JULY 20 2011 (The Conway Bulletin) – A secret trip by Kazakh President Nursultan Nazarbayev to a hospital in Germany, reportedly for prostrate surgery, has unnerved investors.
Immediately after German tabloid newspaper Bild reported the news on July 18, the interest earned on holding Kazakh sovereign debt increased. This effectively meant investors believed that with Mr Nazarbayev in hospital taking on Kazakh debt meant taking on more risk.
After the 1991 breakup of the Soviet Union, Turkmenistan and Uzbekistan became increasingly closed and instability stalked Kyrgyzstan and Tajikistan but Mr Nazarbayev is credited with keeping Kazakhstan stable and opening it up to Western businesses.

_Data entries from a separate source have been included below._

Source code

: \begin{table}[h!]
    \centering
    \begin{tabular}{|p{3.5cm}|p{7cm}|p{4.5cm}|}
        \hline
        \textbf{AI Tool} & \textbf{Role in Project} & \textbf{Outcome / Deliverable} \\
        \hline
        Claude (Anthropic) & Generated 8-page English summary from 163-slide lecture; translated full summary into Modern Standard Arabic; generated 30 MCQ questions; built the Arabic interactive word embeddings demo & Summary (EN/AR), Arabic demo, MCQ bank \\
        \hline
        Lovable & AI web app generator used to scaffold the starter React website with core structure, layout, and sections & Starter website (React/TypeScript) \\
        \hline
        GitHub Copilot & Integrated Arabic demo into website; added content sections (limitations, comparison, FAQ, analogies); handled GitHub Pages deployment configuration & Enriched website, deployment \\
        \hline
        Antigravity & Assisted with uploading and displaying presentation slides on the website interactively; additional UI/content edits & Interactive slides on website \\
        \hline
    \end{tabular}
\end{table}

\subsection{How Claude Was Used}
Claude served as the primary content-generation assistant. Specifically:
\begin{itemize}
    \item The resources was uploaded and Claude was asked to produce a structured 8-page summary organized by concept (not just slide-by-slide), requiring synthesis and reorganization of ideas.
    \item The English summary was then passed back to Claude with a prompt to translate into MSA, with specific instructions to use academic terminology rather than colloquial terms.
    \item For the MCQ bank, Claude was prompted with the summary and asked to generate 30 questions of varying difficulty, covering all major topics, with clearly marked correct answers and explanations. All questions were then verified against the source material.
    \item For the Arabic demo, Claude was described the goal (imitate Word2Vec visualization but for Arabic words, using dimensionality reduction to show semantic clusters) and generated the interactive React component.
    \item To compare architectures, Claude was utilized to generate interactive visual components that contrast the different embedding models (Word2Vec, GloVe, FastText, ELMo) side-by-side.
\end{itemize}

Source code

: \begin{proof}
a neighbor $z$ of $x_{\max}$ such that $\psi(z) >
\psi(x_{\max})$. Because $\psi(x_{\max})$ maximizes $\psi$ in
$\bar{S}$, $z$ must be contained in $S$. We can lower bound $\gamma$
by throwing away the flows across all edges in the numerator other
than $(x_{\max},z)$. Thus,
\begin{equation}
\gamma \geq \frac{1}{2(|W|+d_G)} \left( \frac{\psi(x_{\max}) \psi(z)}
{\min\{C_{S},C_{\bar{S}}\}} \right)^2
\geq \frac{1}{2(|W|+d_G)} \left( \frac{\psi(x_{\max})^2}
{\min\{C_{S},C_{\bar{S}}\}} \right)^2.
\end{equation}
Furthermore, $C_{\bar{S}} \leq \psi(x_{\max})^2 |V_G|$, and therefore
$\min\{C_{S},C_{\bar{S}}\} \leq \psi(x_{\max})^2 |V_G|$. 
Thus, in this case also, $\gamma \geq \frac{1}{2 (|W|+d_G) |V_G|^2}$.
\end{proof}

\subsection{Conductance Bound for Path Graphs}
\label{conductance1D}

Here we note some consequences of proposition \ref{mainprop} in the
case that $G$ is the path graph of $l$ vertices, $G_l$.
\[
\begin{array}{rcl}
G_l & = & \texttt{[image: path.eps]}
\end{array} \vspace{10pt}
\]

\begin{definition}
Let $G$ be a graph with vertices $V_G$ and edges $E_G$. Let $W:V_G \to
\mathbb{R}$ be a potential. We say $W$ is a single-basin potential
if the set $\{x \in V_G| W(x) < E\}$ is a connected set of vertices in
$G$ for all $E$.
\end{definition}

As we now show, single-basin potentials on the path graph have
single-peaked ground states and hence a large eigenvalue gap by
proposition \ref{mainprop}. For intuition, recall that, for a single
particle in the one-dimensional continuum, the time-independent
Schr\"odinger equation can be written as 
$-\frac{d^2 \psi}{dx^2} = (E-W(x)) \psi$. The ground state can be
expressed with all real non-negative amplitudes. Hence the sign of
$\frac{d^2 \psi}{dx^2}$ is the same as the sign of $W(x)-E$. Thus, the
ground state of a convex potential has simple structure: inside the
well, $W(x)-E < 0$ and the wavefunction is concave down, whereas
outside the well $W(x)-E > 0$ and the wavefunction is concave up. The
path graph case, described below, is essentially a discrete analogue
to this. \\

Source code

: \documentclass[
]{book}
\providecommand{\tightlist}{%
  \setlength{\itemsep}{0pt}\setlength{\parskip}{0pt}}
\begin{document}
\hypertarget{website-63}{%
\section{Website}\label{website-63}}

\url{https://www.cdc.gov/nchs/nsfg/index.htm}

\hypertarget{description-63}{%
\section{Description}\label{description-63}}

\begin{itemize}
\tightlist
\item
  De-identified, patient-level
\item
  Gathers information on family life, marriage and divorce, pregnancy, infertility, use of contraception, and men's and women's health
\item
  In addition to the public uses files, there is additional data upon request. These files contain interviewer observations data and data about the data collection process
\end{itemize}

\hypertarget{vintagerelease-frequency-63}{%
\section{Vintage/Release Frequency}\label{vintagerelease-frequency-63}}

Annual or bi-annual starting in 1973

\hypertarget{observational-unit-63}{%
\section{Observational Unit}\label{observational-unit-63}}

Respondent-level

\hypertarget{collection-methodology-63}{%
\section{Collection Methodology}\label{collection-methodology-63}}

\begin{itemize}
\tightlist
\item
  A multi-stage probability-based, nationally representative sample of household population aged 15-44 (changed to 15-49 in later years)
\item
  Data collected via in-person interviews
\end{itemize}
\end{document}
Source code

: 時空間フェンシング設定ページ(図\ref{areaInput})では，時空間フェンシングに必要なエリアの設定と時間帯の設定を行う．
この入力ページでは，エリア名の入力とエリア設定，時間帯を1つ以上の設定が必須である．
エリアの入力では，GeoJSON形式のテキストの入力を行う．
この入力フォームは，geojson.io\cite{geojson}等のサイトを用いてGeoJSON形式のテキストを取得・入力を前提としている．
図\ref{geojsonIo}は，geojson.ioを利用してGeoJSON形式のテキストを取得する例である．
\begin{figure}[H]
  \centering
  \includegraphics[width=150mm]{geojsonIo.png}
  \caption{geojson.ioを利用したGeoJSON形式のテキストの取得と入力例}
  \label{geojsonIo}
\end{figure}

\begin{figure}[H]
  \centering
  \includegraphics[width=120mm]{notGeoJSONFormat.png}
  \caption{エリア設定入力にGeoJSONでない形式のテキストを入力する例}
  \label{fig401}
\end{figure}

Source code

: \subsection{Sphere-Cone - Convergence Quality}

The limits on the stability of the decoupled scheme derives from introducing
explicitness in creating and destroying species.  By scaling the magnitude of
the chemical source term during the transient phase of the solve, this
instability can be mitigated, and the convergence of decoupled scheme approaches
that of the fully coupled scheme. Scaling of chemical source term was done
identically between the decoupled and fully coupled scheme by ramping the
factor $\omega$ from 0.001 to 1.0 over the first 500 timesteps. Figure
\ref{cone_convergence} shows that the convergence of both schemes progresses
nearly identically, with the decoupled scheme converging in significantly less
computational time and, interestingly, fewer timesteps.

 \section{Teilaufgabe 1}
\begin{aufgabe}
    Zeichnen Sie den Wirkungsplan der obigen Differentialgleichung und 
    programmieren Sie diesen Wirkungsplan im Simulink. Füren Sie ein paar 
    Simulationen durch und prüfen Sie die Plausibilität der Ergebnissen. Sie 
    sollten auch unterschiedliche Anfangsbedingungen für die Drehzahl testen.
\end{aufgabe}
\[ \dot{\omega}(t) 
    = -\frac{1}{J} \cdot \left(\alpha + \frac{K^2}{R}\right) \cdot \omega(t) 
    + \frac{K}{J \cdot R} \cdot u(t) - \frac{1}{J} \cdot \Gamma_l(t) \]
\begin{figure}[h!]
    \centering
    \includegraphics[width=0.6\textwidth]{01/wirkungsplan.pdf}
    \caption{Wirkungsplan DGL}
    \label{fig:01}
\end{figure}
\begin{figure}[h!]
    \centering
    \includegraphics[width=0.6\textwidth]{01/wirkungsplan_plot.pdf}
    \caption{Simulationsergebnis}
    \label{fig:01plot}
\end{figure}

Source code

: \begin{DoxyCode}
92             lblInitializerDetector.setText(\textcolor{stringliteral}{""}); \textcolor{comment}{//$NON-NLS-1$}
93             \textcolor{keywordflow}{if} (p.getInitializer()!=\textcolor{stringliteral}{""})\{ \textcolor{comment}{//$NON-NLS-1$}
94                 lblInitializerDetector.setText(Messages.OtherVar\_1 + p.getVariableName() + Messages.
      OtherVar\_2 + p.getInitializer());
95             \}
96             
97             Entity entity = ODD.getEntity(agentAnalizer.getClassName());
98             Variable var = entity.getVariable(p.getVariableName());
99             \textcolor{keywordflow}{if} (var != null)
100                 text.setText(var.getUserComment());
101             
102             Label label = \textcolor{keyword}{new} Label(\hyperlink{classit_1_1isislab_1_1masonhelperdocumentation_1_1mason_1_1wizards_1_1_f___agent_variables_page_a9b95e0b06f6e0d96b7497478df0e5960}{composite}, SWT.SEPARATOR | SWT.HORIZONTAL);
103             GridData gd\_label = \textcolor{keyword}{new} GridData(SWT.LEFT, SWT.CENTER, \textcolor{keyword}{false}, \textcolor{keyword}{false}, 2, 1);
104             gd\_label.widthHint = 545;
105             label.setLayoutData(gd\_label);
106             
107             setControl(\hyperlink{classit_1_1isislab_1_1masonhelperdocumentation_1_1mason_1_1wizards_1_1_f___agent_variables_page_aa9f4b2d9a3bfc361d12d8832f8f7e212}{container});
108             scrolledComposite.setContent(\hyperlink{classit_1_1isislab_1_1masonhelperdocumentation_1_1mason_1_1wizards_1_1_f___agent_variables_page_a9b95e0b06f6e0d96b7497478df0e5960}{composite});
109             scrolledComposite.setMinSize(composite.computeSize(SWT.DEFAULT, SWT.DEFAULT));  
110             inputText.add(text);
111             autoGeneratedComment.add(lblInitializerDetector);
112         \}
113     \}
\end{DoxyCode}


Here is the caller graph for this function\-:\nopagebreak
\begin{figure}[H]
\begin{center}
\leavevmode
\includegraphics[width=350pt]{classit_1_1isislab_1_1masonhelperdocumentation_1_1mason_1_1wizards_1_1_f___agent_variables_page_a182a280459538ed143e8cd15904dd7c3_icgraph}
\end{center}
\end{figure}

His status was underlined last year when the Kazakh Parliament bestowed upon him the title of “Father of the Nation”. This year Mr Nazarbayev has won an election with 95% of the vote and said that he wants to rule until 2020.
For investors looking for stability, Mr Nazarbayev is generally good news. The problem is — what happens after the 71-year-old Nazarbayev leaves office? He doesn’t appear to have a firm succession plan.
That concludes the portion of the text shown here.